Different uses of Bonds

 Bonds as a mode of financing

 

When a company needs to expand its business, there are three ways to fund the expansion

1) Debt

2) Equity

3) Retained profits also known as Internal accruals .

 

Similarly Govt expenditures can be funded primarily in 3 ways.

1)Debt

2) Tax

3) Expanding monetary base (loosely printing money, you should have heard in business channels. Not applicable for countries like Greece. Why?)

 

For both corporates and Govt bond act as an important debt instrument for financing.

 

Bond as a collateral

 

Bonds with good credit rating can be used as collateral to borrow money in Repos. Repos and reverse repos are short term money market instrument .Central banks use Repos and Reverse repos in the financial market to keep the short term interest rates within its target range. Govt bonds is one of the important collaterals for such transactions. For example , if a bank has 100 million dollar Govt bonds , they can pledge bonds and can borrow  upto 99 million dollar at the repo rate from Fed if the haircut is 1%.

 

Bond Yields as Macro Indicator

 

While the short term interest rates are under the control of central banks, long term interest rates are market determined, though short term rates has an impact on it. Often 10 year bond yields (rate of returns ) can serve as an indicator for the state of the economy.
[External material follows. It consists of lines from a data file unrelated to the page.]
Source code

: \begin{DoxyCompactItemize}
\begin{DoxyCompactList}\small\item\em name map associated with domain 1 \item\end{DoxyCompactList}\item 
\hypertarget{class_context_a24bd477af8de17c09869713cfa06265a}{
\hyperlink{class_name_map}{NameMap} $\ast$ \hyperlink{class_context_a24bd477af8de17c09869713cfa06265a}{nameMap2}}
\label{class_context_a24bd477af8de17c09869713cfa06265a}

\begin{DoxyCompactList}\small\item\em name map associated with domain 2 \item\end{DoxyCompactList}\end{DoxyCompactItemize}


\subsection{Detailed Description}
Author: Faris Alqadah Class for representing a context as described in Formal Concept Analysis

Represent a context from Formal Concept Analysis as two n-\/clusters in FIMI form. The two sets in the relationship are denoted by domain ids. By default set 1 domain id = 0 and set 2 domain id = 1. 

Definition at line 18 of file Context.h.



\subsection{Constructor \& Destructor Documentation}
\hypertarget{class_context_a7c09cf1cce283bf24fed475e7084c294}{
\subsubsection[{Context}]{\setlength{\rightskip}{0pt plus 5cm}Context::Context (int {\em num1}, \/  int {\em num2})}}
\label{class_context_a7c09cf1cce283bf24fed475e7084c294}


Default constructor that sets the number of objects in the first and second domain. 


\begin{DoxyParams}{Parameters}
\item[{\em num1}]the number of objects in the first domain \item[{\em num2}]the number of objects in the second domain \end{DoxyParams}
 In India, a softening 10 Y Govt bond yields could signal lower inflation expectation and lower interest rates which is a benign sign for Indian macro. (In 2015)

 On the contrary, a Strong dollar and softening of US 10Y yields signal that  investors sense risk in other markets and invest heavily in US Govt bonds, which is not a good sign for global macro.(During 2015)

 5Y movements of Greece 10 Y bond indicates the yield spikes whenever the fear and the possibility of the default risk increased in the market.(During 2015)

 

Spread and Exchange rate Expectation

 Interest rate or yield difference is normally called as spread. Consider 2 strong economies US and Germany whose risk of default is quite minimum. If their Govt bonds offer different yields, it can give an arbitrage opportunity to an investor in the form of carry trade, if exchange rate is not changed .People in Germany can invest in US bonds and get higher returns rather than investing in pricey German bunds. But investors still invest in Germany as the investors expect , the US dollar to depreciate at the spread rate over a 10 Y period. The yield differentials is a measure of exchange rate expectation in the market.

 Bond as investment option

 Fixed rate bonds give you fixed income at specified intervals in terms of coupon (interest). But the price of the bonds can vary according to market conditions hence you can make capital gains or lose. Bonds are also risky instruments, though bond market is less volatile than stock market. In bonds ,in downward interest rate cycle, you make capital gains and in the upward interest cycle you make capital loss.